だから…スパイダーマンに絶対になれない。
「君は人生でブルーベリーを何回食べた?」「今日で2回目だよ」
「前に一回だけ、ママが仕事帰りに少しだけ買ってきてくれたことがあるよ、すごく嬉しかったから…よく覚えてる…あれがブルーベリーだって知らなかったから…驚いたんだ…」
「どうして、今日を含めて2回しか食べた事がないんだい?」
「………ブルーベリーを買うよりはパンを買った方がお腹がいっぱいになるってママが言っていたから…買えなかったんだ……」「それが答えだよ…」
2人は会話に夢中になりすぎて、声ををひそめるのを忘れていた。
ふいに、かさり、と足元の枝を踏むような音がした。だが2人はその気配に気づかなかった。
エリオットが次のブルーベリーを取りに行こうとしていた頃……急に「バンッ」という大きな音がして周りに血が飛び散り、ジョンは左手を抑えながら地面に倒れこんだ「イタァ…」エリオットはその場面を目を見開いて見つめていた。
何の音なの!?ジョンは大丈夫!?音がした方に振り返ってみようとすると、ジョンはすぐに立ち上がり、エリオットの手を掴んで森の方にエリオットを引きずるようにして走り出した。
エリオットは頑張ってジョンについて行ったが、ジョンのテンポに追いつくのは大変だ。
2人は息が切れるまで全力で走り続けた。エリオットが転びそうになった時に彼らはやっと、立ち止まった。
ジョンの手から赤黒い液体がポタポタと地面に落ち、葉の上を染めていく。
逃げてきた道の方から、枝を踏みしめる足音と、何かを押しのけるような荒い息遣いが近づいてくる。
しかし、彼らには逃げる気力がもう残ってはいなかった。
エリオットは状況を理解できていなく、ただひたすら怖かった。だから、彼は泣き出した。
すると、茂みの間から誰かが出て来た。
それは、コミックに出てくるようなモンスターでもなく、お化けでもない。スパイダーマンが倒すような悪い人にも見えない。それは人間であった。とても、焦った顔をした、女性という種類の人間だ。
彼女はエリオット達の方に駆け寄ると心配そうにジョンに話しかけてきた「本当に、ごめんなさい。ああ……なんて酷い傷…でも、思った以上に軽かったわ…良かったわ…本当にごめんなさい……ただ………」
次は泣いているエリオットの方に向くと彼女は優しく話しかけて来た「大丈夫だよ、君のお兄ちゃんは私が今から助けるから…心配しないで」
彼女の言葉は魔法のように効いた。エリオットはすぐに泣き止んだ。
ジョンは彼女を睨みつけると「あんたが俺らに向かって発砲したん?」と怒った声で聞いた。彼女は困ったような怖がっているような顔をした。
「いいえ…私ではないです…」「じゃあ、誰だよ?」「それは……それより…早く君の手当をしましょう!」
2人はその女性について行ってブルーガーデンに向かった。
ジョンは彼女を信用しきれず、彼女とエリオットの間を歩いた。
ついた先はブルーガーデンからあまり離れていない所にあった家だ。
森に囲まれた綺麗な木製の家で少し明るい青色のペンキで塗られている。窓の枠やドアは白色だ。
玄関先のベランダではなんらかの箱を持った男性が立っていた。
エリオット達が近づいている事に気がつくと、すぐにこっちに向けて歩き出した。
白い箱を持った男性は、彼らを見ると一瞬だけ目を見開いた。
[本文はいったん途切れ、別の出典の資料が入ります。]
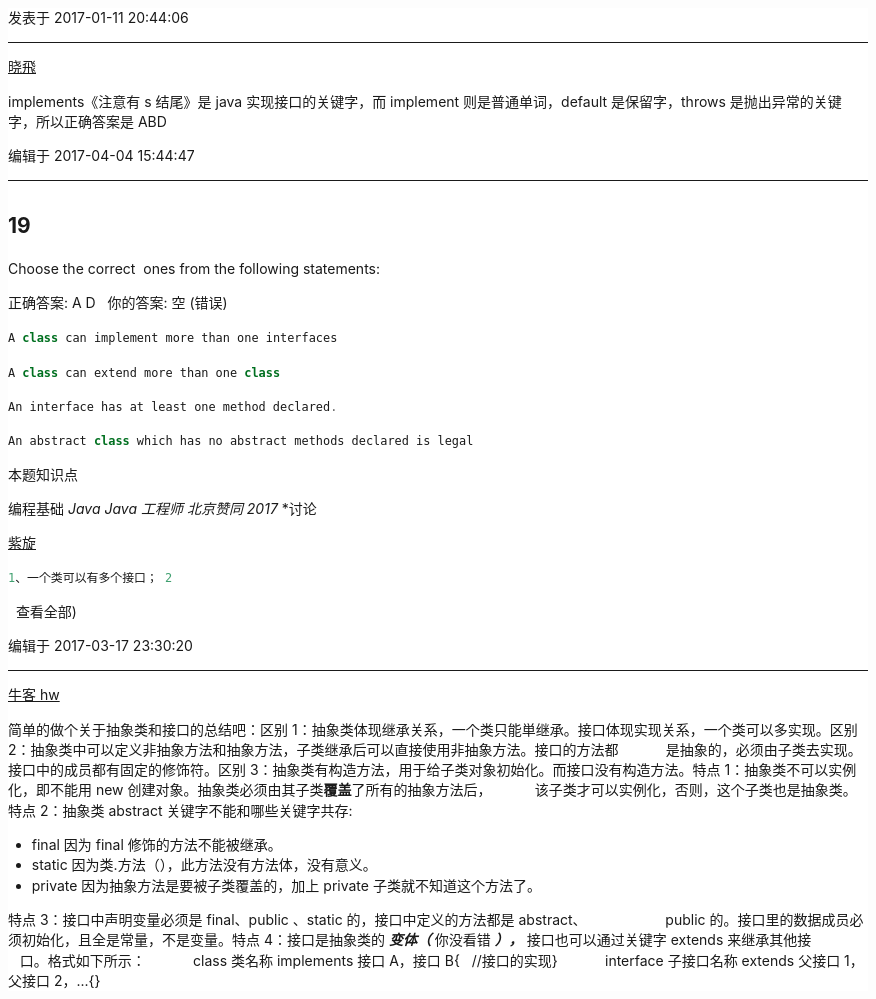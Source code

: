 发表于 2017-01-11 20:44:06

* * *

[晓飛](https://www.nowcoder.com/profile/706019)

implements《注意有 s 结尾》是 java 实现接口的关键字，而 implement 则是普通单词，default 是保留字，throws 是抛出异常的关键字，所以正确答案是 ABD

编辑于 2017-04-04 15:44:47

* * *

## 19

Choose the correct  ones from the following statements:

正确答案: A D   你的答案: 空 (错误)

```cpp
A class can implement more than one interfaces
```

```cpp
A class can extend more than one class
```

```cpp
An interface has at least one method declared.
```

```cpp
An abstract class which has no abstract methods declared is legal
```

本题知识点

编程基础 *Java Java 工程师 北京赞同 2017* *讨论

[紫旋](https://www.nowcoder.com/profile/795206)

```cpp
1、一个类可以有多个接口； 2
```

  查看全部)

编辑于 2017-03-17 23:30:20

* * *

[牛客 hw](https://www.nowcoder.com/profile/8648683)

简单的做个关于抽象类和接口的总结吧：区别 1：抽象类体现继承关系，一个类只能単继承。接口体现实现关系，一个类可以多实现。区别 2：抽象类中可以定义非抽象方法和抽象方法，子类继承后可以直接使用非抽象方法。接口的方法都            是抽象的，必须由子类去实现。接口中的成员都有固定的修饰符。区别 3：抽象类有构造方法，用于给子类对象初始化。而接口没有构造方法。特点 1：抽象类不可以实例化，即不能用 new 创建对象。抽象类必须由其子类**覆盖**了所有的抽象方法后，           该子类才可以实例化，否则，这个子类也是抽象类。特点 2：抽象类 abstract 关键字不能和哪些关键字共存:

*   final 因为 final 修饰的方法不能被继承。
*   static 因为类.方法（），此方法没有方法体，没有意义。
*   private 因为抽象方法是要被子类覆盖的，加上 private 子类就不知道这个方法了。

特点 3：接口中声明变量必须是 final、public 、static 的，接口中定义的方法都是 abstract、                    public 的。接口里的数据成员必须初始化，且全是常量，不是变量。特点 4：接口是抽象类的 ***变体（*** 你没看错 ***），*** 接口也可以通过关键字 extends 来继承其他接                  口。格式如下所示：            class 类名称 implements 接口 A，接口 B{   //接口的实现}            interface 子接口名称 extends 父接口 1，父接口 2，...{}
彼も結構焦っている様子であった。
「怪我をした人はいないか?うわ、その手は痛そうだね、早く家に行って診てみようか」家の中に入る時、エリオットは窓から彼らを冷たく不機嫌そうに見つめている老人を確かに見た。
家の中の薄い緑色の壁紙には沢山の写真が飾られていた。
家族写真(誰かの誕生日だ)、景色の写真(ブルードットだ!と、後は何だこれ?大きな女性の銅像だ。手には何かの本と松明?を持っている。頭にはチクチクの何かを被っている)、画質が悪い白黒の写真(軍服を着た人の集合写真だ)。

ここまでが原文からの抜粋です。